The EMTALA statute also does not use words like “appendectomy” or “bowel resection.” That doesn’t mean that a patient who needs their appendix removed to treat a medical emergency or whose life is threatened by an intestinal blockage must simply lie in their hospital bed and suffer until they die.
Similarly, Engelhardt relies on a provision of federal Medicare law that says EMTALA should not be read “to authorize any Federal officer or employee to exercise any supervision or control over the practice of medicine or the manner in which medical services are provided.” But there are two problems with reading this provision to create an abortion exception to EMTALA.
One is that this provision only applies to “any Federal officer or employee.” But, as the Justice Department explained in a recent brief to the Supreme Court, “EMTALA’s stabilization obligation was enacted by Congress, not imposed by a ‘Federal officer or employee.’”
The purpose of this provision is to prevent federal officials from second-guessing medical decisions made by doctors and their patients. But neither the text of EMTALA itself nor HHS’s guidance document interpreting EMTALA claims that doctors must perform abortions when they deem those abortions unnecessary. The law simply provides that, when a doctor does determine that an abortion is medically necessary and the patient consents to that treatment, then the hospital must provide it.
Engelhardt also points to a few provisions of EMTALA that require hospitals to stabilize a pregnant patient’s “unborn child” if the fetus is also experiencing a medical emergency. He claims that this language “requires hospitals to stabilize both the pregnant woman and her unborn child,” thus precluding an abortion. (Engelhardt does not appear to recognize that there are some cases where a patient cannot be saved unless their pregnancy is terminated.)
In any event, this apparent tension between a pregnant patient’s survival and that of the fetus is resolved by a provision that lays out hospitals’ precise obligations under EMTALA. A hospital is not required to perform an abortion against a patient’s wishes.
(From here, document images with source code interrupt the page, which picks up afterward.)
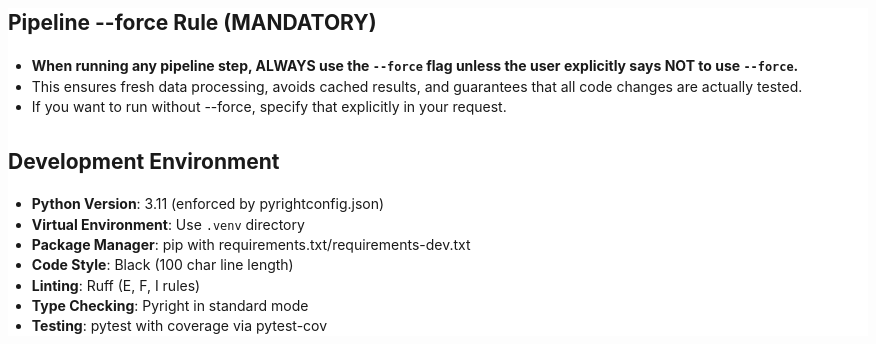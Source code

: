 ## Pipeline --force Rule (MANDATORY)
- **When running any pipeline step, ALWAYS use the `--force` flag unless the user explicitly says NOT to use `--force`.**
- This ensures fresh data processing, avoids cached results, and guarantees that all code changes are actually tested.
- If you want to run without --force, specify that explicitly in your request.

## Development Environment
- **Python Version**: 3.11 (enforced by pyrightconfig.json)
- **Virtual Environment**: Use `.venv` directory
- **Package Manager**: pip with requirements.txt/requirements-dev.txt
- **Code Style**: Black (100 char line length)
- **Linting**: Ruff (E, F, I rules)
- **Type Checking**: Pyright in standard mode
- **Testing**: pytest with coverage via pytest-cov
Nor does it require the hospital to choose who lives and who dies in a sad case where one will die no matter what.
Instead, EMTALA states that a hospital meets its obligations if it “offers” the patient stabilizing treatment and informs that patient “of the risks and benefits to the individual of such examination and treatment.” So, in a case where a patient is forced to choose between an abortion, which will stabilize their own condition, or a treatment that would save the fetus but leave the pregnant patient at risk, EMTALA requires a hospital to offer the patient either treatment and to explain the terrible choice facing them. And then it requires the hospital to honor the patient’s choice.
In any event, there are some signs that the Supreme Court, even the same Court that recently overruled Roe v. Wade, will reject Engelhardt’s twisted reading of the EMTALA statute. Last October, the Ninth Circuit left in place a trial court decision holding that EMTALA means exactly what it says, and thus hospitals in Idaho must provide emergency abortions.
The Ninth Circuit’s decision is currently before the Supreme Court on its “shadow docket,” but the justices have sat on the case without deciding it for more than a month. That’s a sign that the most stridently anti-abortion justices may not have the votes to rewrite the EMTALA statute to exclude abortions.
Moreover, the fact that lower court judges disagree on whether EMTALA means what it says is a sign the Supreme Court is likely to review the Fifth Circuit’s decision. The justices frequently hear cases that divide lower courts, especially when two federal circuit courts disagree. So Engelhardt is unlikely to have the final word on whether states can ban medically necessary abortions.